Tally the lines containing "same" in this data. Respond with the tally alone.

*** Opening of PROVIDED MATERIAL ***

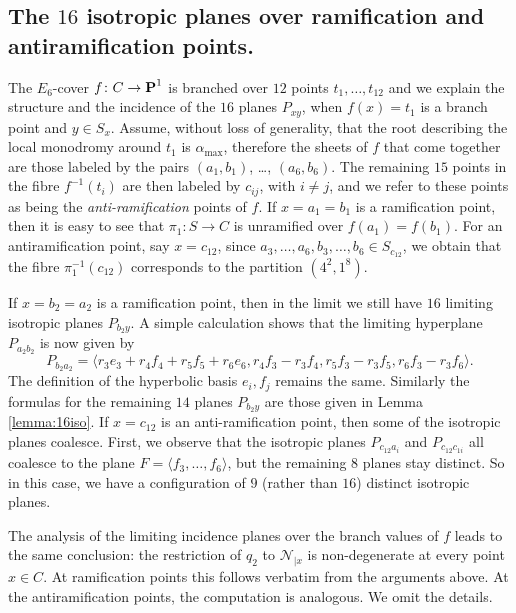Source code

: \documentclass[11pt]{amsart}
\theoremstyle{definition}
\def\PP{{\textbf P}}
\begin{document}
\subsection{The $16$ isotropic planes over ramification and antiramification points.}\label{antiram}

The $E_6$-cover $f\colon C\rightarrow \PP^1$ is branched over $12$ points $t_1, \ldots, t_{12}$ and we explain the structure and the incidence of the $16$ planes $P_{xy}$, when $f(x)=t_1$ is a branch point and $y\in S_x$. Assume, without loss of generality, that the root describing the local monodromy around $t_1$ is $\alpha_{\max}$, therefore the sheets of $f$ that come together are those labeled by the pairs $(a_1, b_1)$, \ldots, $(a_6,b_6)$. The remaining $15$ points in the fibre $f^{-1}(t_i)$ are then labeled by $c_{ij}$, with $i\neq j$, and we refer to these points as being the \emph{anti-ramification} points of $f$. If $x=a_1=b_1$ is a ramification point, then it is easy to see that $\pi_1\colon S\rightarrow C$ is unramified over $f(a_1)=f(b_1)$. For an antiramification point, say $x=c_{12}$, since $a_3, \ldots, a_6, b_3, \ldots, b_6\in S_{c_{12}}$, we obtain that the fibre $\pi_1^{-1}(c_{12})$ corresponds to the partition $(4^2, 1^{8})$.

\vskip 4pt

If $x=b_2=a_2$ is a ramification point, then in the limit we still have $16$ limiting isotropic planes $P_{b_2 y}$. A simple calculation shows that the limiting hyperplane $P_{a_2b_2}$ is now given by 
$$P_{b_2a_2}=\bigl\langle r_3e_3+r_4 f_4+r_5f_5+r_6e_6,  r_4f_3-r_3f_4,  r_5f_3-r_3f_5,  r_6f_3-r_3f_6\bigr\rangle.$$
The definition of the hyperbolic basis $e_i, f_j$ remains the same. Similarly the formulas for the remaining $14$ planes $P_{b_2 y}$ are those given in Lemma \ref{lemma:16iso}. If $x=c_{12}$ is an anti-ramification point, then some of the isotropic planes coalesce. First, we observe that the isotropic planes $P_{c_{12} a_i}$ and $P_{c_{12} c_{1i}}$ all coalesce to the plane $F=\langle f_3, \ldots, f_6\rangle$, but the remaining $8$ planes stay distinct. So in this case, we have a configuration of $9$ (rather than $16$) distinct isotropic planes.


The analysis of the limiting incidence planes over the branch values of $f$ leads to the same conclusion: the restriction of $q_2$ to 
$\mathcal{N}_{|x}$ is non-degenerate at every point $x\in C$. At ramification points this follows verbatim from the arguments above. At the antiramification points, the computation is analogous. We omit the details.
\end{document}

*** Close of PROVIDED MATERIAL ***

FINISHED EXERCISE:
2